Exercise prompt — Only the line containing "device is stationary" and the lines after it, through the end of the entries, should be output exactly.

Records to process —
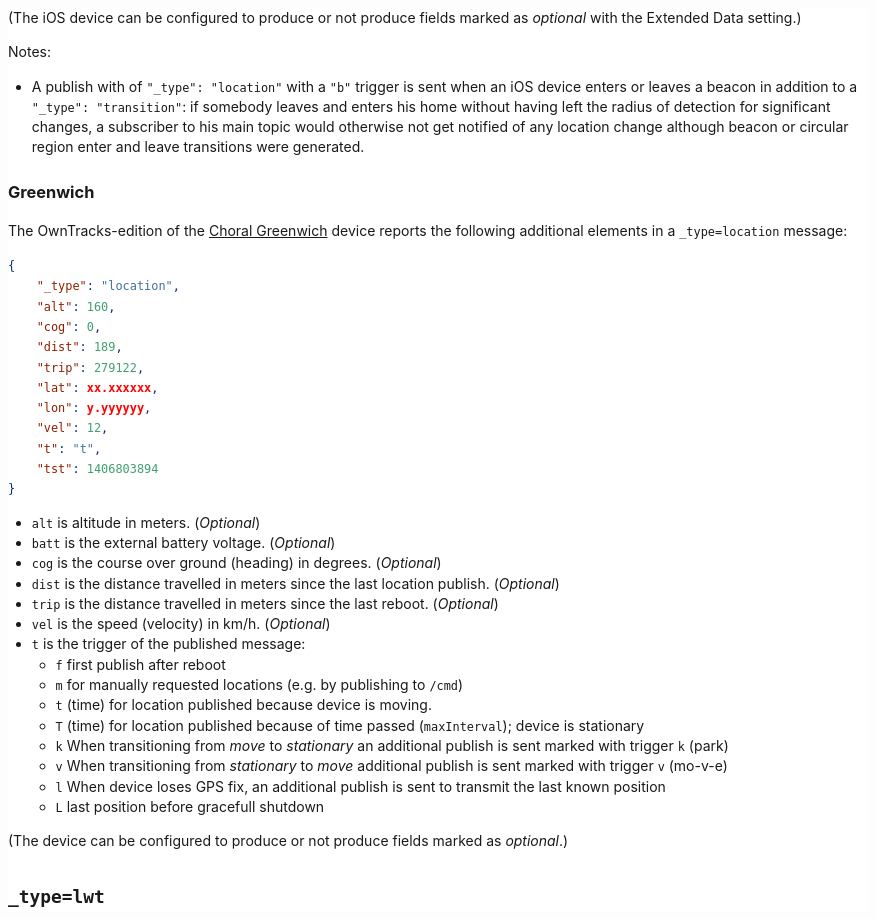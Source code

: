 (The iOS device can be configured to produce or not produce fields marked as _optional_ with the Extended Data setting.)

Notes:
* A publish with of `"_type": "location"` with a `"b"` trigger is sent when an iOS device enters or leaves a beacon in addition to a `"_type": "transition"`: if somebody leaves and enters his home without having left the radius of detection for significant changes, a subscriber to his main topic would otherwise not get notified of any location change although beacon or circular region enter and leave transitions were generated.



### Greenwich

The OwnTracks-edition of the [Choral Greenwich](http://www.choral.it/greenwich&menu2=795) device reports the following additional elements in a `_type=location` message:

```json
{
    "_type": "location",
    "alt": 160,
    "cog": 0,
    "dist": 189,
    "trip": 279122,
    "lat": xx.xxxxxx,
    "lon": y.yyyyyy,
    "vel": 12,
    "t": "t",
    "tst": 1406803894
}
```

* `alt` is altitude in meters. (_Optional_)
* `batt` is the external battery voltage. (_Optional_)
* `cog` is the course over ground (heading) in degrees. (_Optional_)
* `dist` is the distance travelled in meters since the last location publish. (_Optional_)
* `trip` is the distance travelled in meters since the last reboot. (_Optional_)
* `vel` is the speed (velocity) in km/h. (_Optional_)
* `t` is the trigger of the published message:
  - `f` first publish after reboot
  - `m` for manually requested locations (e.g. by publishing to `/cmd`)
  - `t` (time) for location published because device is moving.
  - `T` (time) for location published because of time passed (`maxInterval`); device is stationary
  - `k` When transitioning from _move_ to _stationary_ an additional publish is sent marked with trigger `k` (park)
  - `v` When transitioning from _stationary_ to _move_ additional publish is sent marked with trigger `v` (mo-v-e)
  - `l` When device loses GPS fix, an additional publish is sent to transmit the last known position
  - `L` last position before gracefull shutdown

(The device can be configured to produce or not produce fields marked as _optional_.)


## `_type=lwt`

Result below —
  - `T` (time) for location published because of time passed (`maxInterval`); device is stationary
  - `k` When transitioning from _move_ to _stationary_ an additional publish is sent marked with trigger `k` (park)
  - `v` When transitioning from _stationary_ to _move_ additional publish is sent marked with trigger `v` (mo-v-e)
  - `l` When device loses GPS fix, an additional publish is sent to transmit the last known position
  - `L` last position before gracefull shutdown

(The device can be configured to produce or not produce fields marked as _optional_.)


## `_type=lwt`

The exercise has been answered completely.